Start of Dataset entries

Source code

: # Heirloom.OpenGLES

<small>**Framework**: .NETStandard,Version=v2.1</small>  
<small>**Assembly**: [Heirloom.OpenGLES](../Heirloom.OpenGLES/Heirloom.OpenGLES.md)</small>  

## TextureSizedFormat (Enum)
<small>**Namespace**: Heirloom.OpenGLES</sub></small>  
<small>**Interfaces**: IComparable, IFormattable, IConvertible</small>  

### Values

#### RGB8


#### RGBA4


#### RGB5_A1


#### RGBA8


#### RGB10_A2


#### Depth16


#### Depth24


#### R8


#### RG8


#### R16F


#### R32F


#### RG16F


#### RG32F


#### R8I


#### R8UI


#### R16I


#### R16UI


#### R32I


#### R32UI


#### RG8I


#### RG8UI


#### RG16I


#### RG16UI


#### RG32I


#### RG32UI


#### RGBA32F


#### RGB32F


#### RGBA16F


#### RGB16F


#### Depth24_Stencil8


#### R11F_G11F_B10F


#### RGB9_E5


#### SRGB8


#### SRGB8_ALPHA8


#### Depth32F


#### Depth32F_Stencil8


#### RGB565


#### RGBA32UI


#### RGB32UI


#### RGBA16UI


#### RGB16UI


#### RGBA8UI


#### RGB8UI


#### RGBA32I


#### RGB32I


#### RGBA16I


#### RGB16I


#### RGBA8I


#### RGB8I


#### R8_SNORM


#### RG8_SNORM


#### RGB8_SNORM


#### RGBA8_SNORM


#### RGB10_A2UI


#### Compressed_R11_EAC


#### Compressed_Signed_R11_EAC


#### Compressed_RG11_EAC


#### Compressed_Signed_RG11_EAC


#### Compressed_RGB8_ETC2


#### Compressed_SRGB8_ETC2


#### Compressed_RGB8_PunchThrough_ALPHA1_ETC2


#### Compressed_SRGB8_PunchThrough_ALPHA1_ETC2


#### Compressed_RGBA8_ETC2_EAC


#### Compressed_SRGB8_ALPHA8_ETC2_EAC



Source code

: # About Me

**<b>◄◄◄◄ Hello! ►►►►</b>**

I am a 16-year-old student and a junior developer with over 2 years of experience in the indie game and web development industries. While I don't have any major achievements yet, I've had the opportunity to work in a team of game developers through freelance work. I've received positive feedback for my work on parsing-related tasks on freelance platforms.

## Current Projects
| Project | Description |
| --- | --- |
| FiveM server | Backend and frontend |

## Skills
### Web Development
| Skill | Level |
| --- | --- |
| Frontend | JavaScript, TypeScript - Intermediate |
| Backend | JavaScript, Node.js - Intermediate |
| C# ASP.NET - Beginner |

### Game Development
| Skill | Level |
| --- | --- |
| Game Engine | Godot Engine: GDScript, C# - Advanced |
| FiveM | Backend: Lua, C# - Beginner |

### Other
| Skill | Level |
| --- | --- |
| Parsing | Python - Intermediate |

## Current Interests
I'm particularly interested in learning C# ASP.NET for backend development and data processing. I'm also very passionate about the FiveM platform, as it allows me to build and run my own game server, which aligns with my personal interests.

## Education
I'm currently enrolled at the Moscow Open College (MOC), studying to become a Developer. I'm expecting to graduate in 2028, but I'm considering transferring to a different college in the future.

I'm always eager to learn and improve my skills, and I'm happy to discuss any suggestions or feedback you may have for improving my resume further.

End of Dataset entries

== Task to carry out ==
Scan the records above for the word "Beginner". Show each line in which it appears.

== Completed exercise ==
| C# ASP.NET - Beginner |
| FiveM | Backend: Lua, C# - Beginner |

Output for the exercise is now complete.